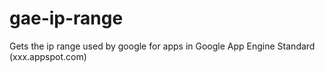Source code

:# gae-ip-range
Gets the ip range used by google for apps in Google App Engine Standard (xxx.appspot.com)
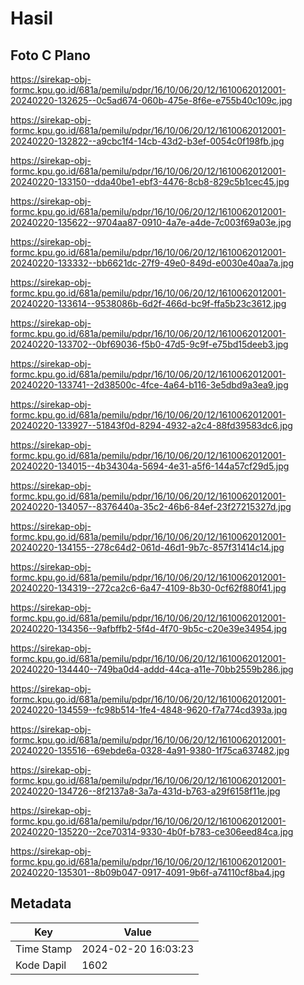 # Hasil

## Foto C Plano

https://sirekap-obj-formc.kpu.go.id/681a/pemilu/pdpr/16/10/06/20/12/1610062012001-20240220-132625--0c5ad674-060b-475e-8f6e-e755b40c109c.jpg

https://sirekap-obj-formc.kpu.go.id/681a/pemilu/pdpr/16/10/06/20/12/1610062012001-20240220-132822--a9cbc1f4-14cb-43d2-b3ef-0054c0f198fb.jpg

https://sirekap-obj-formc.kpu.go.id/681a/pemilu/pdpr/16/10/06/20/12/1610062012001-20240220-133150--dda40be1-ebf3-4476-8cb8-829c5b1cec45.jpg

https://sirekap-obj-formc.kpu.go.id/681a/pemilu/pdpr/16/10/06/20/12/1610062012001-20240220-135622--9704aa87-0910-4a7e-a4de-7c003f69a03e.jpg

https://sirekap-obj-formc.kpu.go.id/681a/pemilu/pdpr/16/10/06/20/12/1610062012001-20240220-133332--bb6621dc-27f9-49e0-849d-e0030e40aa7a.jpg

https://sirekap-obj-formc.kpu.go.id/681a/pemilu/pdpr/16/10/06/20/12/1610062012001-20240220-133614--9538086b-6d2f-466d-bc9f-ffa5b23c3612.jpg

https://sirekap-obj-formc.kpu.go.id/681a/pemilu/pdpr/16/10/06/20/12/1610062012001-20240220-133702--0bf69036-f5b0-47d5-9c9f-e75bd15deeb3.jpg

https://sirekap-obj-formc.kpu.go.id/681a/pemilu/pdpr/16/10/06/20/12/1610062012001-20240220-133741--2d38500c-4fce-4a64-b116-3e5dbd9a3ea9.jpg

https://sirekap-obj-formc.kpu.go.id/681a/pemilu/pdpr/16/10/06/20/12/1610062012001-20240220-133927--51843f0d-8294-4932-a2c4-88fd39583dc6.jpg

https://sirekap-obj-formc.kpu.go.id/681a/pemilu/pdpr/16/10/06/20/12/1610062012001-20240220-134015--4b34304a-5694-4e31-a5f6-144a57cf29d5.jpg

https://sirekap-obj-formc.kpu.go.id/681a/pemilu/pdpr/16/10/06/20/12/1610062012001-20240220-134057--8376440a-35c2-46b6-84ef-23f27215327d.jpg

https://sirekap-obj-formc.kpu.go.id/681a/pemilu/pdpr/16/10/06/20/12/1610062012001-20240220-134155--278c64d2-061d-46d1-9b7c-857f31414c14.jpg

https://sirekap-obj-formc.kpu.go.id/681a/pemilu/pdpr/16/10/06/20/12/1610062012001-20240220-134319--272ca2c6-6a47-4109-8b30-0cf62f880f41.jpg

https://sirekap-obj-formc.kpu.go.id/681a/pemilu/pdpr/16/10/06/20/12/1610062012001-20240220-134356--9afbffb2-5f4d-4f70-9b5c-c20e39e34954.jpg

https://sirekap-obj-formc.kpu.go.id/681a/pemilu/pdpr/16/10/06/20/12/1610062012001-20240220-134440--749ba0d4-addd-44ca-a11e-70bb2559b286.jpg

https://sirekap-obj-formc.kpu.go.id/681a/pemilu/pdpr/16/10/06/20/12/1610062012001-20240220-134559--fc98b514-1fe4-4848-9620-f7a774cd393a.jpg

https://sirekap-obj-formc.kpu.go.id/681a/pemilu/pdpr/16/10/06/20/12/1610062012001-20240220-135516--69ebde6a-0328-4a91-9380-1f75ca637482.jpg

https://sirekap-obj-formc.kpu.go.id/681a/pemilu/pdpr/16/10/06/20/12/1610062012001-20240220-134726--8f2137a8-3a7a-431d-b763-a29f6158f11e.jpg

https://sirekap-obj-formc.kpu.go.id/681a/pemilu/pdpr/16/10/06/20/12/1610062012001-20240220-135220--2ce70314-9330-4b0f-b783-ce306eed84ca.jpg

https://sirekap-obj-formc.kpu.go.id/681a/pemilu/pdpr/16/10/06/20/12/1610062012001-20240220-135301--8b09b047-0917-4091-9b6f-a74110cf8ba4.jpg


## Metadata

| Key        | Value               |
| ---------- | ------------------- |
| Time Stamp | 2024-02-20 16:03:23 |
| Kode Dapil | 1602                |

★ ★ ★ ★ ★

Could the data above be reproduced exactly, with the pictures left out?

Source code

:# gae-ip-range
Gets the ip range used by google for apps in Google App Engine Standard (xxx.appspot.com)
 # Hasil

## Foto C Plano

https://sirekap-obj-formc.kpu.go.id/681a/pemilu/pdpr/16/10/06/20/12/1610062012001-20240220-132625--0c5ad674-060b-475e-8f6e-e755b40c109c.jpg

https://sirekap-obj-formc.kpu.go.id/681a/pemilu/pdpr/16/10/06/20/12/1610062012001-20240220-132822--a9cbc1f4-14cb-43d2-b3ef-0054c0f198fb.jpg

https://sirekap-obj-formc.kpu.go.id/681a/pemilu/pdpr/16/10/06/20/12/1610062012001-20240220-133150--dda40be1-ebf3-4476-8cb8-829c5b1cec45.jpg

https://sirekap-obj-formc.kpu.go.id/681a/pemilu/pdpr/16/10/06/20/12/1610062012001-20240220-135622--9704aa87-0910-4a7e-a4de-7c003f69a03e.jpg

https://sirekap-obj-formc.kpu.go.id/681a/pemilu/pdpr/16/10/06/20/12/1610062012001-20240220-133332--bb6621dc-27f9-49e0-849d-e0030e40aa7a.jpg

https://sirekap-obj-formc.kpu.go.id/681a/pemilu/pdpr/16/10/06/20/12/1610062012001-20240220-133614--9538086b-6d2f-466d-bc9f-ffa5b23c3612.jpg

https://sirekap-obj-formc.kpu.go.id/681a/pemilu/pdpr/16/10/06/20/12/1610062012001-20240220-133702--0bf69036-f5b0-47d5-9c9f-e75bd15deeb3.jpg

https://sirekap-obj-formc.kpu.go.id/681a/pemilu/pdpr/16/10/06/20/12/1610062012001-20240220-133741--2d38500c-4fce-4a64-b116-3e5dbd9a3ea9.jpg

https://sirekap-obj-formc.kpu.go.id/681a/pemilu/pdpr/16/10/06/20/12/1610062012001-20240220-133927--51843f0d-8294-4932-a2c4-88fd39583dc6.jpg

https://sirekap-obj-formc.kpu.go.id/681a/pemilu/pdpr/16/10/06/20/12/1610062012001-20240220-134015--4b34304a-5694-4e31-a5f6-144a57cf29d5.jpg

https://sirekap-obj-formc.kpu.go.id/681a/pemilu/pdpr/16/10/06/20/12/1610062012001-20240220-134057--8376440a-35c2-46b6-84ef-23f27215327d.jpg

https://sirekap-obj-formc.kpu.go.id/681a/pemilu/pdpr/16/10/06/20/12/1610062012001-20240220-134155--278c64d2-061d-46d1-9b7c-857f31414c14.jpg

https://sirekap-obj-formc.kpu.go.id/681a/pemilu/pdpr/16/10/06/20/12/1610062012001-20240220-134319--272ca2c6-6a47-4109-8b30-0cf62f880f41.jpg

https://sirekap-obj-formc.kpu.go.id/681a/pemilu/pdpr/16/10/06/20/12/1610062012001-20240220-134356--9afbffb2-5f4d-4f70-9b5c-c20e39e34954.jpg

https://sirekap-obj-formc.kpu.go.id/681a/pemilu/pdpr/16/10/06/20/12/1610062012001-20240220-134440--749ba0d4-addd-44ca-a11e-70bb2559b286.jpg

https://sirekap-obj-formc.kpu.go.id/681a/pemilu/pdpr/16/10/06/20/12/1610062012001-20240220-134559--fc98b514-1fe4-4848-9620-f7a774cd393a.jpg

https://sirekap-obj-formc.kpu.go.id/681a/pemilu/pdpr/16/10/06/20/12/1610062012001-20240220-135516--69ebde6a-0328-4a91-9380-1f75ca637482.jpg

https://sirekap-obj-formc.kpu.go.id/681a/pemilu/pdpr/16/10/06/20/12/1610062012001-20240220-134726--8f2137a8-3a7a-431d-b763-a29f6158f11e.jpg

https://sirekap-obj-formc.kpu.go.id/681a/pemilu/pdpr/16/10/06/20/12/1610062012001-20240220-135220--2ce70314-9330-4b0f-b783-ce306eed84ca.jpg

https://sirekap-obj-formc.kpu.go.id/681a/pemilu/pdpr/16/10/06/20/12/1610062012001-20240220-135301--8b09b047-0917-4091-9b6f-a74110cf8ba4.jpg


## Metadata

| Key        | Value               |
| ---------- | ------------------- |
| Time Stamp | 2024-02-20 16:03:23 |
| Kode Dapil | 1602                |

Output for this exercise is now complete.